Over the speakers, Sarah McLachlan croons, "You come out at night. That's when the energy comes and the dark side's light and the vampires roam . . ." A Mountain View police car drives past the plate-glass windows.

2:55 a.m.: Van Vu, 46, the only woman in the gym at the time, is just getting off a Lifecycle machine after a 45-minute workout. A communications company manager, she usually works out at 6 a.m., but every couple of weeks, insomnia sends her to the gym earlier.

Vu glances at the empty parking lot.

"I try to be careful and very aware when I come in at this hour," she says.

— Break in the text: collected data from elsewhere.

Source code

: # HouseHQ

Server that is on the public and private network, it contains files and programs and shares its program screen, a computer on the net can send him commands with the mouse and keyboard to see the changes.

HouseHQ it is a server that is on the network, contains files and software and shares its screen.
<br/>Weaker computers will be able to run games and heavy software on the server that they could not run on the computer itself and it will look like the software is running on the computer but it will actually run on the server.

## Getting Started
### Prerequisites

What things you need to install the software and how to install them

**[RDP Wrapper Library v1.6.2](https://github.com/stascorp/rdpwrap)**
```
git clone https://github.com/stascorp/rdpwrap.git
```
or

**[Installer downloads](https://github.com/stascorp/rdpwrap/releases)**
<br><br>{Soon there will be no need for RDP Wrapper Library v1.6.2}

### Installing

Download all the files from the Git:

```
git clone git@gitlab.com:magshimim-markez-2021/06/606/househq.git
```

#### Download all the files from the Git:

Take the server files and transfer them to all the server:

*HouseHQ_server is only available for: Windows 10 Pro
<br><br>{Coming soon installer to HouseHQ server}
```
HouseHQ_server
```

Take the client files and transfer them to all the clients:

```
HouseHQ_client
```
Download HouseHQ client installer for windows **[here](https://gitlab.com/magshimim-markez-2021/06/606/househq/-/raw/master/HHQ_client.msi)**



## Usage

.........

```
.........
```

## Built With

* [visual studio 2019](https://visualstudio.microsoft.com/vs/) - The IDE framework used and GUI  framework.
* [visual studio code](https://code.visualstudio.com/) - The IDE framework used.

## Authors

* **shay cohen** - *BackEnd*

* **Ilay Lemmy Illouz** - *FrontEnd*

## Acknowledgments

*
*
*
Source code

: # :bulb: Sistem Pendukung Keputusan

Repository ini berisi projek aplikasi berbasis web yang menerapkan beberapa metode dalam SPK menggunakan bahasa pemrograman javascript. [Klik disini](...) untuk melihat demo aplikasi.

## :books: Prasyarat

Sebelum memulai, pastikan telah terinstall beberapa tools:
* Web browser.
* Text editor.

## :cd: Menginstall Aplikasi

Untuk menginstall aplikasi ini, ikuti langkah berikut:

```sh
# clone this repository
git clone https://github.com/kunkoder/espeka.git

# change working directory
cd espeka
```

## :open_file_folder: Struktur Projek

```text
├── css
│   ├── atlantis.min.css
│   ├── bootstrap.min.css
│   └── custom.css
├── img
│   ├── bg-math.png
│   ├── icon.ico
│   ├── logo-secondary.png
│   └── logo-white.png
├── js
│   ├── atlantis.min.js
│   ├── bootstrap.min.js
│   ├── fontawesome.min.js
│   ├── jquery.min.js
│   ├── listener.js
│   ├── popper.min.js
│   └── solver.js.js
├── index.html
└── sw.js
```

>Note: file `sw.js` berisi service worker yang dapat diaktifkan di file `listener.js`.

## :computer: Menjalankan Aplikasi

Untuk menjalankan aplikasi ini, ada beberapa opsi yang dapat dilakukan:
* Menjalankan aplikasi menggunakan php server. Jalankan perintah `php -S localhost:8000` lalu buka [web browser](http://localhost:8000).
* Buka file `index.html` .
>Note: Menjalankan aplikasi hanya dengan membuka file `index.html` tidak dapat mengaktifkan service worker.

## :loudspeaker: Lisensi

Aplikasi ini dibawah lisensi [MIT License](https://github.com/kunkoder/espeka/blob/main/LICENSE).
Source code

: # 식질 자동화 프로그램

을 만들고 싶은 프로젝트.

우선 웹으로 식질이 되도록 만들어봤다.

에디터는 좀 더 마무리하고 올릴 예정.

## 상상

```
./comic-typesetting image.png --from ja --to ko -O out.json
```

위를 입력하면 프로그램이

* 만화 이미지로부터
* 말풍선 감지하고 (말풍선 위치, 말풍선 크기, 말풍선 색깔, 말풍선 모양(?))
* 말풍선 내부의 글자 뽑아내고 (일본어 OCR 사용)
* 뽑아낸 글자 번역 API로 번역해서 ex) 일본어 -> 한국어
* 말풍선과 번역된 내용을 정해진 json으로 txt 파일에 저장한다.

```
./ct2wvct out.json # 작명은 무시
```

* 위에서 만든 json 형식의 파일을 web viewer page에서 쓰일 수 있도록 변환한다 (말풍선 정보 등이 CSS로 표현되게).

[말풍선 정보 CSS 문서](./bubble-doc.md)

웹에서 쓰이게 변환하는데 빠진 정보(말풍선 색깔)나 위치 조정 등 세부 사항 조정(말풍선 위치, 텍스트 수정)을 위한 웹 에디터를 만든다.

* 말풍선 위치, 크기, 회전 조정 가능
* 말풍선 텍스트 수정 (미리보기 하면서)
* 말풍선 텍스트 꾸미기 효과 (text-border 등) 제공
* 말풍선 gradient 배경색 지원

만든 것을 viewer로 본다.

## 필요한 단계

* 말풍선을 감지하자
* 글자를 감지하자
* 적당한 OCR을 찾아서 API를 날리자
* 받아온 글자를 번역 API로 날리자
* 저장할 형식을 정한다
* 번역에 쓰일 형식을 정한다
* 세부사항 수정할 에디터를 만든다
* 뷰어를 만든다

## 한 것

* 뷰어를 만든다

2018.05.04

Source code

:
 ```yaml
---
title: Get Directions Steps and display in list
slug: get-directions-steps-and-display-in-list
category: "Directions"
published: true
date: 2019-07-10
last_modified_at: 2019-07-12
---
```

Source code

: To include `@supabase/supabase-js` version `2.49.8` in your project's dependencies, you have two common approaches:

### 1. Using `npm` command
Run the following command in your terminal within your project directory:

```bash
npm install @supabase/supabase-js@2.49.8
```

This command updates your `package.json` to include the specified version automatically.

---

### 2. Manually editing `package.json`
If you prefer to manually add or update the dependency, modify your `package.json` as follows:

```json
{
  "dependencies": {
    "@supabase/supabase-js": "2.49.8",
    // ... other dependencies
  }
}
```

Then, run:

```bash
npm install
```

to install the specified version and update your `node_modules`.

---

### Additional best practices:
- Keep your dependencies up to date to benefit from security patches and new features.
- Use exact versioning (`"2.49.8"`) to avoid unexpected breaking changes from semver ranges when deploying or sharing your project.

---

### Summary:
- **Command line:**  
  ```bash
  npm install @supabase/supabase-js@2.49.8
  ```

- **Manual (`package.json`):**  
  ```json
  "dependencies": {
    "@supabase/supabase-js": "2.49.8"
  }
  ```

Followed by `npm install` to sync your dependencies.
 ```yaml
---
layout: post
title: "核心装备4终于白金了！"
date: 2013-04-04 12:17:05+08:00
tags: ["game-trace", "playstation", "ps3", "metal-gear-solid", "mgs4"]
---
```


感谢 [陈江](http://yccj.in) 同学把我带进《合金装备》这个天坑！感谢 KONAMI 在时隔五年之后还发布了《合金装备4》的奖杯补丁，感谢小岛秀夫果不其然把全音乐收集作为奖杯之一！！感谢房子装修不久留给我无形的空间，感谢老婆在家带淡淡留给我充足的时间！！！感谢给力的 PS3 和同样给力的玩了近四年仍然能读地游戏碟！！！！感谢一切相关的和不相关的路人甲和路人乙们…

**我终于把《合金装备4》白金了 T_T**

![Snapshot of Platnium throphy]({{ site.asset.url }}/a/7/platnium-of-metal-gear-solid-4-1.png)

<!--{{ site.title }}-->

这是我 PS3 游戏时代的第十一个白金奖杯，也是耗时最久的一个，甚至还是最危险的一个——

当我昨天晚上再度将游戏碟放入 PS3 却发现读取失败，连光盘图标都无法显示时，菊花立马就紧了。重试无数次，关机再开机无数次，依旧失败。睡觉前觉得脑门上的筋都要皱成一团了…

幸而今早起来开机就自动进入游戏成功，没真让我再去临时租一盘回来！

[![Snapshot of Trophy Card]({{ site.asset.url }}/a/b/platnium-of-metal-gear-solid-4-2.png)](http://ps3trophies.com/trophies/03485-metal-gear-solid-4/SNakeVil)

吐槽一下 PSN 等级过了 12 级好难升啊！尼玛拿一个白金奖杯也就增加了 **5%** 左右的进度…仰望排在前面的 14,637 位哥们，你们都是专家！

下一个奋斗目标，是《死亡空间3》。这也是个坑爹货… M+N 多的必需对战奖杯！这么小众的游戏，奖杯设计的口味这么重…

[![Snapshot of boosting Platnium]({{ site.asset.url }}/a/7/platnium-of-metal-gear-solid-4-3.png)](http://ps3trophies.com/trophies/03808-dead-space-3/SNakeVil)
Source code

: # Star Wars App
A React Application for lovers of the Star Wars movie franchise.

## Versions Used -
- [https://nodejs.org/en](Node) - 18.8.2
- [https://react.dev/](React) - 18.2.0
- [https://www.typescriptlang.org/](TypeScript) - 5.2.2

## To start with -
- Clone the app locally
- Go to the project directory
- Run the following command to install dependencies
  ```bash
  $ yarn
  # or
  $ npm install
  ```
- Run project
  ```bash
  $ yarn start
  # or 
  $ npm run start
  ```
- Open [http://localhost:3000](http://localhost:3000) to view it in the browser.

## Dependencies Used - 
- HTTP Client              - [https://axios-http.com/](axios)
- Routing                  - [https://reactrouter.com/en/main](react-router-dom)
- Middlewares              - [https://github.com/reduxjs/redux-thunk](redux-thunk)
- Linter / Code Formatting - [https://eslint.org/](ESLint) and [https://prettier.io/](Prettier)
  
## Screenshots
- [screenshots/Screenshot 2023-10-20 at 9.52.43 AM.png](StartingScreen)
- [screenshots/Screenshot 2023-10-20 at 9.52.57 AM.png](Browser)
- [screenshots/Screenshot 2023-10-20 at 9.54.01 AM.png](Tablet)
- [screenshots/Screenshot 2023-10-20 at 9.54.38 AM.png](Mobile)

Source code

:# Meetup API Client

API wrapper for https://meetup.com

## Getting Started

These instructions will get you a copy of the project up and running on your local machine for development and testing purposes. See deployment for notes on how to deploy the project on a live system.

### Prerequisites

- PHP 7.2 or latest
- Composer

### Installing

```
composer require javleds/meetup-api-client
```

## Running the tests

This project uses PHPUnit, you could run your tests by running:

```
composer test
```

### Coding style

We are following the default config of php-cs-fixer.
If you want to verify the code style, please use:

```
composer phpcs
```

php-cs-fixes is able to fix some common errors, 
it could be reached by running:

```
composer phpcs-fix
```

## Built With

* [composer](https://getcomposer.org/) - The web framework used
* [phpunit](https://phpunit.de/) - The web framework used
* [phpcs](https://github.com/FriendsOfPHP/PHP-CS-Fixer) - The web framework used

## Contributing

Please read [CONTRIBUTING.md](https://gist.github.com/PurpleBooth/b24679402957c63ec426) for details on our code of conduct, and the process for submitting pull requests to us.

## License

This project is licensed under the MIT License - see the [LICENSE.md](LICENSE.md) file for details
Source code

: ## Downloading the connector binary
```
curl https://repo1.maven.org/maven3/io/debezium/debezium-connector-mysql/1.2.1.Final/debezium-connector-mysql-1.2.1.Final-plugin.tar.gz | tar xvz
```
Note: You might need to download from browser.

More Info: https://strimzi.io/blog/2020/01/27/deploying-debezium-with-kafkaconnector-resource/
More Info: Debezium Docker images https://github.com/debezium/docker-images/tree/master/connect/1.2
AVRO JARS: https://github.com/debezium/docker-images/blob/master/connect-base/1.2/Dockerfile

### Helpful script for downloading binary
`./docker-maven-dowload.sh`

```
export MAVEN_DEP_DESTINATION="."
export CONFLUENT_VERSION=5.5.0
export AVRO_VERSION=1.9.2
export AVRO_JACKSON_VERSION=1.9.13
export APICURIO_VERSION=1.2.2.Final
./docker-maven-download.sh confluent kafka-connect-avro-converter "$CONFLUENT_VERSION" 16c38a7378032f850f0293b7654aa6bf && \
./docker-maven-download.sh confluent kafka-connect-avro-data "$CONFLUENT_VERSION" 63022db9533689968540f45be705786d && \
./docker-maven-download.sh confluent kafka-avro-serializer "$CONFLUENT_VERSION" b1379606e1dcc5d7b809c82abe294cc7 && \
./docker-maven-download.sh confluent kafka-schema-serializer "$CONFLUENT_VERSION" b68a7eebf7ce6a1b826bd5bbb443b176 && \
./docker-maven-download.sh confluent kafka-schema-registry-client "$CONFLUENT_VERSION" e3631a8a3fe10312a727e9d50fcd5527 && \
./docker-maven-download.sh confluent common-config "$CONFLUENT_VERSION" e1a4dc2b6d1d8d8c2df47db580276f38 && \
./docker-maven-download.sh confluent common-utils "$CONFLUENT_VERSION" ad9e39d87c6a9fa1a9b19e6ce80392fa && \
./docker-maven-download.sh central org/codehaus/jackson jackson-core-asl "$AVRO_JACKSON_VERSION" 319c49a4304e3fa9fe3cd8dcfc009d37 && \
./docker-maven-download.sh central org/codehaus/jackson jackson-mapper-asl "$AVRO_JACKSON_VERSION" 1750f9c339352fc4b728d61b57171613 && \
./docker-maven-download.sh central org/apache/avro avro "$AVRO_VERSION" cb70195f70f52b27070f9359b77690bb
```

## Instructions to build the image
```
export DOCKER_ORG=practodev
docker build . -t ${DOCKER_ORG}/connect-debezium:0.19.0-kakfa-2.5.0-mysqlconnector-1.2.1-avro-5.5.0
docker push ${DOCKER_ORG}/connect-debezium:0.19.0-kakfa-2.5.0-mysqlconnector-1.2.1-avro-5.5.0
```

3:15 a.m.: Rita Marks arrives, as she does four to six times a week. The 47-year-old Sun Microsystems Web designer logs 45 minutes on a treadmill, finishing with weight training and abdominal work. She plans to go grocery shopping at 4:30 a.m., then head home to Palo Alto for an hour or two of sleep before returning to work.

"I just pretend it's my own personal gym," says Marks, gesturing around the empty room. "During the day, there are people sitting on the machines, reading newspapers. I like to really work out."

3:30 a.m.: Just as the number of people in the gym dwindles to three, some early risers start to come in. Ned Hernandez, 56, strides across the training floor, carrying his freshly pressed clothes on a hanger.

A word processor at a local law firm, Hernandez always shows up no later than 4 a.m. before arriving at work around 6:30. He'd gone to bed at 10 p.m. and was up at 2:30 a.m..

"I like it that I can come any time," says Hernandez. "Working out in the early morning wakes me up altogether."

4:30 a.m.: About two dozen people are in various stages of working out. Steve "Purple" Hayes, 34, emerges from the steam room for a soak in the hot tub. Hayes, a singer and composer with Hip Hop Hippies, a Peninsula-based band, says he decided long ago to be a night owl.

His day job as a manager at Palo Alto's Printers Inc. Bookstore had officially ended six hours before, at 10:30 p.m. Since then, he'd tidied up the shop and delved into several books that had caught his attention before driving to the gym.

But Hayes isn't here to work out. He uses the spa to relax, think and tap his creative energy.

There's another reason he's here tonight. "I live in a house where there's a rule you can't shower after 10:30 at night," he says.

The lone night-desk employee at the Mountain View 24 Hour Fitness, identifying herself as Cat, checks on the spa area. After working the 10 p.m. to 6 a.m. shift for a year and a half, she knows all the regulars and loves the atmosphere.

"I wouldn't have taken the job if it was during the day," says Cat, 36. "I know all of them."

5 a.m.: A man wearing a parka smiles and hands Cat a paper bag with a surprise breakfast muffin inside.

"Thanks, Charles," Cat says, smiling.

Cat says she'll be home in San Leandro by 7 a.m., eat dinner, sleep through the day and do it all over again.